In his backyard, past the pond and up the green carpeted stairs, is James Williamson’s art studio. The space, which the previous homeowner made into a community hangout spot, is now full of art supplies and informational binders on tugboats.  

Williamson was born in Pennsylvania in 1949 and attended McKeesport Technical High School where he learned drawing, painting, perspective, design, lettering, and color theory. After high school, Williamson served in the Air Force for four years as a graphic illustrator drawing charts, maps, brochures, and pamphlets for the military.  

“I actually did learn a lot in the service,” Williamson says. “It was before computers, so everything had to be done by hand.”  

He attended Northern Michigan University and Western Washington University–expenses paid for by the Air Force–and graduated from WWU in 1978 with a Bachelor of Fine Arts. He enjoyed the Bellingham area so much that he decided to stay and make a living as an artist.  

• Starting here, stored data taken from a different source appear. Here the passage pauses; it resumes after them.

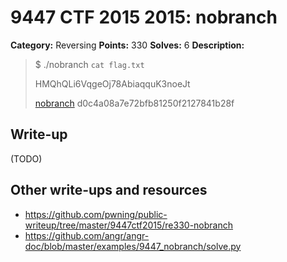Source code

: # 9447 CTF 2015 2015: nobranch

**Category:** Reversing
**Points:** 330
**Solves:** 6
**Description:**

> $ ./nobranch `cat flag.txt`
> 
> HMQhQLi6VqgeOj78AbiaqquK3noeJt
> 
> [nobranch](./nobranch-d0c4a08a7e72bfb81250f2127841b28f)  d0c4a08a7e72bfb81250f2127841b28f


## Write-up

(TODO)

## Other write-ups and resources

* <https://github.com/pwning/public-writeup/tree/master/9447ctf2015/re330-nobranch>
* <https://github.com/angr/angr-doc/blob/master/examples/9447_nobranch/solve.py>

“Art has really been extremely important for me to keep me on an even path,” Williamson says. “After I got out of the service, I had accumulated so much knowledge and work experience that I, from that time on, haven’t done anything but art in some form or fashion.” 

With his military background, Williamson is not afraid of painting technical subjects, which is why about half of his work involves industrial subjects such as tugboats, oil tankers, military subjects, and fishing vessels. However, he also is inspired by the Pacific Northwest’s scenery to create stunning pieces of wildlife and landscapes.  

Williamson prefers watercolor, especially for his industrial work, because it is a faster medium than oil. His process begins with research. His collection of binders on tugboats and tankers includes photos and facts about each, as well as information on related subjects (such as the higher-ups at Foss Maritime, a company who commissions work from Williamson often). 

“I’ve assimilated that knowledge about creating notebooks to easily find things,” Williamson says. “I was in high school and they said: Collect files about the subjects you’re going to do.” 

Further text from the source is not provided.